#### [EXERCISE GOAL]
Within the material below, filter for lines that hold the word "option".

#### [ENTRIES SUPPLIED]
==*==
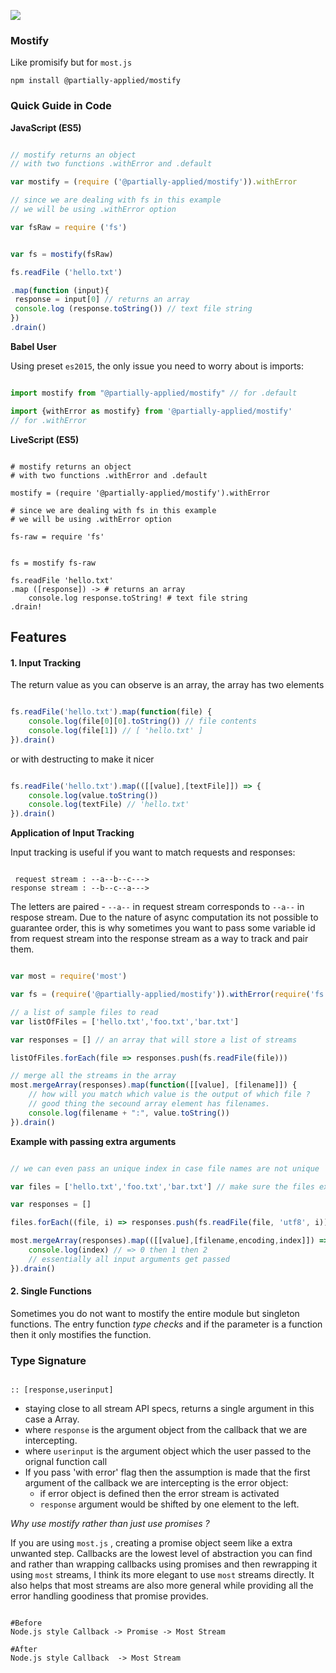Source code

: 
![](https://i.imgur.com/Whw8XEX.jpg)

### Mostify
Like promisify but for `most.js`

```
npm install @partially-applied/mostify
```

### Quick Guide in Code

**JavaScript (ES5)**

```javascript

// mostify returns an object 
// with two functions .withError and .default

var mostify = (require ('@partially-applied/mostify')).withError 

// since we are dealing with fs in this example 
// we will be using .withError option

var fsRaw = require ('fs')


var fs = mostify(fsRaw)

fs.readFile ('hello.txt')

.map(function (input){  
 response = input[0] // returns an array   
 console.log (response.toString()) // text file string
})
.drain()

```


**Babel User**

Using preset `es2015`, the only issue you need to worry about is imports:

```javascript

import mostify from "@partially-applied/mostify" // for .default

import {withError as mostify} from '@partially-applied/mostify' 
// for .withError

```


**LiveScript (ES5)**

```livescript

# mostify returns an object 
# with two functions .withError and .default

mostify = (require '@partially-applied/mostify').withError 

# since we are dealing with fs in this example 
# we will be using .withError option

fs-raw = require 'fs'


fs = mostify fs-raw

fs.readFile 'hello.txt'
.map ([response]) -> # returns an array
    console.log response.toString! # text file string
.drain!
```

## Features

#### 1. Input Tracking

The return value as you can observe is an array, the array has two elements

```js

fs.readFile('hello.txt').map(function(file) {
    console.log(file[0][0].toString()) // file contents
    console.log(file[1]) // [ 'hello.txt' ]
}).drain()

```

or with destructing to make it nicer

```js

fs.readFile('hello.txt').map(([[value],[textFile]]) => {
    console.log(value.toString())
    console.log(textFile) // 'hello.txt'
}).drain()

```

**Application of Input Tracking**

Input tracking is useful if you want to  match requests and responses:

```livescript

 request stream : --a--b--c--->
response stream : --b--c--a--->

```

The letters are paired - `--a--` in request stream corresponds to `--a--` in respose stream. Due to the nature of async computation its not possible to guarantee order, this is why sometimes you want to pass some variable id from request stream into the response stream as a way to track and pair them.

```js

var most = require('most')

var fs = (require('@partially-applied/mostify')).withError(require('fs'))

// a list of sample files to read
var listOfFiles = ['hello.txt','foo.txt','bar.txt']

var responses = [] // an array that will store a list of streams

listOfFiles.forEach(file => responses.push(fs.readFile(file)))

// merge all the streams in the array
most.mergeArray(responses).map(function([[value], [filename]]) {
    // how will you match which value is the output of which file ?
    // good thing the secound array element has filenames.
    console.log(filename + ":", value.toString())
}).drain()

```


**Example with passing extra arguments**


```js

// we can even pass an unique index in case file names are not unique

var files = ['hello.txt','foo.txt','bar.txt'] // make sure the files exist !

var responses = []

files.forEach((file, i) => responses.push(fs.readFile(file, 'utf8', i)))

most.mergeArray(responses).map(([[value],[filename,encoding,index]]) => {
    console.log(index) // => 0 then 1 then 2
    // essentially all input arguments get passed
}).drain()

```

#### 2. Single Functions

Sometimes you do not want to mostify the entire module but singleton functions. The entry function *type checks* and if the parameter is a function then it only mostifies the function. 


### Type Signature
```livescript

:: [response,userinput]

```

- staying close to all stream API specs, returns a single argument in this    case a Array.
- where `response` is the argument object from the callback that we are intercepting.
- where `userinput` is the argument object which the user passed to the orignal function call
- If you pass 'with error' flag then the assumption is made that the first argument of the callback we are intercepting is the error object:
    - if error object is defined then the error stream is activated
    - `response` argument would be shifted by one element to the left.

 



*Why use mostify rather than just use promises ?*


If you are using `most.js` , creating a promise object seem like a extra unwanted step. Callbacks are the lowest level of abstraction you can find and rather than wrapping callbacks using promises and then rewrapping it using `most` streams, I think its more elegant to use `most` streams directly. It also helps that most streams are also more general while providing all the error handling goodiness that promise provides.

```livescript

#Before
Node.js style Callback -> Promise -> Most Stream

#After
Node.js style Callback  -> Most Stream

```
==*==
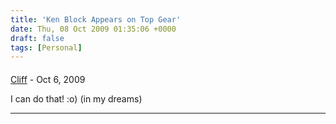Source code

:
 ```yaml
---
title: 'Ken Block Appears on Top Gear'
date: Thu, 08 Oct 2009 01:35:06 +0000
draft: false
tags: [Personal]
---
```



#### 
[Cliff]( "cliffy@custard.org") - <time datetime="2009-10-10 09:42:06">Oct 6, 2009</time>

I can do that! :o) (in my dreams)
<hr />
==*==
#### [RESPONSE]
// we will be using .withError option
# we will be using .withError option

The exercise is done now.